=== Section Start ===
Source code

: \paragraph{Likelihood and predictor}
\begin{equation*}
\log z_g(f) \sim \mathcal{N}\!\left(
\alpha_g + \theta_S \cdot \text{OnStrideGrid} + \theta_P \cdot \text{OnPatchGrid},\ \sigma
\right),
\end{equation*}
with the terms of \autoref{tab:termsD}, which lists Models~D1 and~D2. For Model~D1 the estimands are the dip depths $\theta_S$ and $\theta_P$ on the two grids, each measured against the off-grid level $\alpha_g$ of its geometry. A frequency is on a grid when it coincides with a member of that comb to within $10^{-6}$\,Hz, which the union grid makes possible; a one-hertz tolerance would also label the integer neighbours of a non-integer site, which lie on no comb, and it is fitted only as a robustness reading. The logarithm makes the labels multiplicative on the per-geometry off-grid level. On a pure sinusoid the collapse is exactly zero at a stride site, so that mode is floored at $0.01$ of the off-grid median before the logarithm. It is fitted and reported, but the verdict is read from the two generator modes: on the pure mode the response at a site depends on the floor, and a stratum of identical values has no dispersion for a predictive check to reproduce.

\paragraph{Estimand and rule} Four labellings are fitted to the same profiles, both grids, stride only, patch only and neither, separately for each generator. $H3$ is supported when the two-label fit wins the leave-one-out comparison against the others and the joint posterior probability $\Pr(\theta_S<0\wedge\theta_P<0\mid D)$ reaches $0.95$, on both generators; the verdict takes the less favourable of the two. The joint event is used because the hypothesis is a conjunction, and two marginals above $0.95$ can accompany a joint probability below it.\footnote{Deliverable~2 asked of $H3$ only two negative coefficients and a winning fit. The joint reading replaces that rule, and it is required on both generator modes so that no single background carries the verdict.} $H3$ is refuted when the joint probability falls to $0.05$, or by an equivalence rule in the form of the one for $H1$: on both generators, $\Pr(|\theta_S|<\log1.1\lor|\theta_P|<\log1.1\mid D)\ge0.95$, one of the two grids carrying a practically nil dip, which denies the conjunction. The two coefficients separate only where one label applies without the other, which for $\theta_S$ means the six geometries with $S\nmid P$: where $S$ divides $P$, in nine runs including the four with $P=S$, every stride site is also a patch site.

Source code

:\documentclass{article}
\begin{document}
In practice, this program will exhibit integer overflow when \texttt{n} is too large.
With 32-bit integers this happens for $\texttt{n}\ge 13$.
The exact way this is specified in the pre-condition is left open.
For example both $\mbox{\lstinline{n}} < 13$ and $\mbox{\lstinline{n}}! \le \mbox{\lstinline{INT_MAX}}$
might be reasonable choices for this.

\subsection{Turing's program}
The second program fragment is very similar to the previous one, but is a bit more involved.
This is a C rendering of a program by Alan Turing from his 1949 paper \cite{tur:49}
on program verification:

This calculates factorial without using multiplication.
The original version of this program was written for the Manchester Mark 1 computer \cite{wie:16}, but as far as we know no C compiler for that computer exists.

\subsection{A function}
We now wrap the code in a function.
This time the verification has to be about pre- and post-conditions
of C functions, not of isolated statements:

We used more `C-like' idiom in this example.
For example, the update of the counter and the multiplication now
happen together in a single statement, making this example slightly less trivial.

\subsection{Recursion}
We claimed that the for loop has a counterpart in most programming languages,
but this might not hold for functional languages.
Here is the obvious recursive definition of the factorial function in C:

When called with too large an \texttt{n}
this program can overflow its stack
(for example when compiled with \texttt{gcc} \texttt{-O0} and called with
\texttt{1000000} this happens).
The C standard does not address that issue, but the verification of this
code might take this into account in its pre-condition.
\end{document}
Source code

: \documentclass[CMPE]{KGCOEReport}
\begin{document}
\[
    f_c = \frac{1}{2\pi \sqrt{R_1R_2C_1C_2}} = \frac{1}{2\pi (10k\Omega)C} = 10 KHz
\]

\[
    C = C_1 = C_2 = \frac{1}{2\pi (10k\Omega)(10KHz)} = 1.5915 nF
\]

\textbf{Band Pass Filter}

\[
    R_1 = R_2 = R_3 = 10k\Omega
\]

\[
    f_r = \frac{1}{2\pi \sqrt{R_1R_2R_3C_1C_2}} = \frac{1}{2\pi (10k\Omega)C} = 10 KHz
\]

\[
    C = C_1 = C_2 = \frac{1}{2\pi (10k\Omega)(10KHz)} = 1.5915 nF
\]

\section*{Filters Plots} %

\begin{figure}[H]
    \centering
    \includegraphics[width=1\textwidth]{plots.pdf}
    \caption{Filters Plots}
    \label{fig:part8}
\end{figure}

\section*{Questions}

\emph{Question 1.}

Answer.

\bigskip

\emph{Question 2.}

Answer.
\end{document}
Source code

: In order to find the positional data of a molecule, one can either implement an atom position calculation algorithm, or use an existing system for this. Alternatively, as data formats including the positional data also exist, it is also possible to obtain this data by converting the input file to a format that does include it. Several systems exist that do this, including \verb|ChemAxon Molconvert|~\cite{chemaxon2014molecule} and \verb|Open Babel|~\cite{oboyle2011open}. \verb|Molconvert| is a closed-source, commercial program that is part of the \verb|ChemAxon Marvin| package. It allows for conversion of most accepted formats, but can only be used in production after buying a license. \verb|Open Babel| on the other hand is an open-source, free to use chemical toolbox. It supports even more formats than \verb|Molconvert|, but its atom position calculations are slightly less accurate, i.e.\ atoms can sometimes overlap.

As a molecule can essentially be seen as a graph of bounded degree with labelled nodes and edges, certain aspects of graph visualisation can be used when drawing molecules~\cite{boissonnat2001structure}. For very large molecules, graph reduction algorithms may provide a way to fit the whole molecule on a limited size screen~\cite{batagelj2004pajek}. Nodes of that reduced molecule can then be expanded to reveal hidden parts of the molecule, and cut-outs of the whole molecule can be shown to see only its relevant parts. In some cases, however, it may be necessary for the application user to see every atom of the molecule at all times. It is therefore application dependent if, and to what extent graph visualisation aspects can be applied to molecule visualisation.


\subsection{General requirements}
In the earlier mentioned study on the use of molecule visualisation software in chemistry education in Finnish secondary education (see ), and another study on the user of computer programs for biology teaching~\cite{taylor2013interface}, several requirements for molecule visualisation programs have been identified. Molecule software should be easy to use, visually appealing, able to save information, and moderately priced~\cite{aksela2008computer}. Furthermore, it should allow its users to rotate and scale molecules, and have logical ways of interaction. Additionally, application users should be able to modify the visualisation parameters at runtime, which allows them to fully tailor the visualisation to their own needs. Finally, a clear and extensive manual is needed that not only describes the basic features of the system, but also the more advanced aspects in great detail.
=== Section End ===
- _PROMPT_
Exactly as they appear above, copy out all the records.

- _FINISHED TASK_
Source code

: \paragraph{Likelihood and predictor}
\begin{equation*}
\log z_g(f) \sim \mathcal{N}\!\left(
\alpha_g + \theta_S \cdot \text{OnStrideGrid} + \theta_P \cdot \text{OnPatchGrid},\ \sigma
\right),
\end{equation*}
with the terms of \autoref{tab:termsD}, which lists Models~D1 and~D2. For Model~D1 the estimands are the dip depths $\theta_S$ and $\theta_P$ on the two grids, each measured against the off-grid level $\alpha_g$ of its geometry. A frequency is on a grid when it coincides with a member of that comb to within $10^{-6}$\,Hz, which the union grid makes possible; a one-hertz tolerance would also label the integer neighbours of a non-integer site, which lie on no comb, and it is fitted only as a robustness reading. The logarithm makes the labels multiplicative on the per-geometry off-grid level. On a pure sinusoid the collapse is exactly zero at a stride site, so that mode is floored at $0.01$ of the off-grid median before the logarithm. It is fitted and reported, but the verdict is read from the two generator modes: on the pure mode the response at a site depends on the floor, and a stratum of identical values has no dispersion for a predictive check to reproduce.

\paragraph{Estimand and rule} Four labellings are fitted to the same profiles, both grids, stride only, patch only and neither, separately for each generator. $H3$ is supported when the two-label fit wins the leave-one-out comparison against the others and the joint posterior probability $\Pr(\theta_S<0\wedge\theta_P<0\mid D)$ reaches $0.95$, on both generators; the verdict takes the less favourable of the two. The joint event is used because the hypothesis is a conjunction, and two marginals above $0.95$ can accompany a joint probability below it.\footnote{Deliverable~2 asked of $H3$ only two negative coefficients and a winning fit. The joint reading replaces that rule, and it is required on both generator modes so that no single background carries the verdict.} $H3$ is refuted when the joint probability falls to $0.05$, or by an equivalence rule in the form of the one for $H1$: on both generators, $\Pr(|\theta_S|<\log1.1\lor|\theta_P|<\log1.1\mid D)\ge0.95$, one of the two grids carrying a practically nil dip, which denies the conjunction. The two coefficients separate only where one label applies without the other, which for $\theta_S$ means the six geometries with $S\nmid P$: where $S$ divides $P$, in nine runs including the four with $P=S$, every stride site is also a patch site.

Source code

:\documentclass{article}
\begin{document}
In practice, this program will exhibit integer overflow when \texttt{n} is too large.
With 32-bit integers this happens for $\texttt{n}\ge 13$.
The exact way this is specified in the pre-condition is left open.
For example both $\mbox{\lstinline{n}} < 13$ and $\mbox{\lstinline{n}}! \le \mbox{\lstinline{INT_MAX}}$
might be reasonable choices for this.

\subsection{Turing's program}
The second program fragment is very similar to the previous one, but is a bit more involved.
This is a C rendering of a program by Alan Turing from his 1949 paper \cite{tur:49}
on program verification:

This calculates factorial without using multiplication.
The original version of this program was written for the Manchester Mark 1 computer \cite{wie:16}, but as far as we know no C compiler for that computer exists.

\subsection{A function}
We now wrap the code in a function.
This time the verification has to be about pre- and post-conditions
of C functions, not of isolated statements:

We used more `C-like' idiom in this example.
For example, the update of the counter and the multiplication now
happen together in a single statement, making this example slightly less trivial.

\subsection{Recursion}
We claimed that the for loop has a counterpart in most programming languages,
but this might not hold for functional languages.
Here is the obvious recursive definition of the factorial function in C:

When called with too large an \texttt{n}
this program can overflow its stack
(for example when compiled with \texttt{gcc} \texttt{-O0} and called with
\texttt{1000000} this happens).
The C standard does not address that issue, but the verification of this
code might take this into account in its pre-condition.
\end{document}
Source code

: \documentclass[CMPE]{KGCOEReport}
\begin{document}
\[
    f_c = \frac{1}{2\pi \sqrt{R_1R_2C_1C_2}} = \frac{1}{2\pi (10k\Omega)C} = 10 KHz
\]

\[
    C = C_1 = C_2 = \frac{1}{2\pi (10k\Omega)(10KHz)} = 1.5915 nF
\]

\textbf{Band Pass Filter}

\[
    R_1 = R_2 = R_3 = 10k\Omega
\]

\[
    f_r = \frac{1}{2\pi \sqrt{R_1R_2R_3C_1C_2}} = \frac{1}{2\pi (10k\Omega)C} = 10 KHz
\]

\[
    C = C_1 = C_2 = \frac{1}{2\pi (10k\Omega)(10KHz)} = 1.5915 nF
\]

\section*{Filters Plots} %

\begin{figure}[H]
    \centering
    \includegraphics[width=1\textwidth]{plots.pdf}
    \caption{Filters Plots}
    \label{fig:part8}
\end{figure}

\section*{Questions}

\emph{Question 1.}

Answer.

\bigskip

\emph{Question 2.}

Answer.
\end{document}
Source code

: In order to find the positional data of a molecule, one can either implement an atom position calculation algorithm, or use an existing system for this. Alternatively, as data formats including the positional data also exist, it is also possible to obtain this data by converting the input file to a format that does include it. Several systems exist that do this, including \verb|ChemAxon Molconvert|~\cite{chemaxon2014molecule} and \verb|Open Babel|~\cite{oboyle2011open}. \verb|Molconvert| is a closed-source, commercial program that is part of the \verb|ChemAxon Marvin| package. It allows for conversion of most accepted formats, but can only be used in production after buying a license. \verb|Open Babel| on the other hand is an open-source, free to use chemical toolbox. It supports even more formats than \verb|Molconvert|, but its atom position calculations are slightly less accurate, i.e.\ atoms can sometimes overlap.

As a molecule can essentially be seen as a graph of bounded degree with labelled nodes and edges, certain aspects of graph visualisation can be used when drawing molecules~\cite{boissonnat2001structure}. For very large molecules, graph reduction algorithms may provide a way to fit the whole molecule on a limited size screen~\cite{batagelj2004pajek}. Nodes of that reduced molecule can then be expanded to reveal hidden parts of the molecule, and cut-outs of the whole molecule can be shown to see only its relevant parts. In some cases, however, it may be necessary for the application user to see every atom of the molecule at all times. It is therefore application dependent if, and to what extent graph visualisation aspects can be applied to molecule visualisation.


\subsection{General requirements}
In the earlier mentioned study on the use of molecule visualisation software in chemistry education in Finnish secondary education (see ), and another study on the user of computer programs for biology teaching~\cite{taylor2013interface}, several requirements for molecule visualisation programs have been identified. Molecule software should be easy to use, visually appealing, able to save information, and moderately priced~\cite{aksela2008computer}. Furthermore, it should allow its users to rotate and scale molecules, and have logical ways of interaction. Additionally, application users should be able to modify the visualisation parameters at runtime, which allows them to fully tailor the visualisation to their own needs. Finally, a clear and extensive manual is needed that not only describes the basic features of the system, but also the more advanced aspects in great detail.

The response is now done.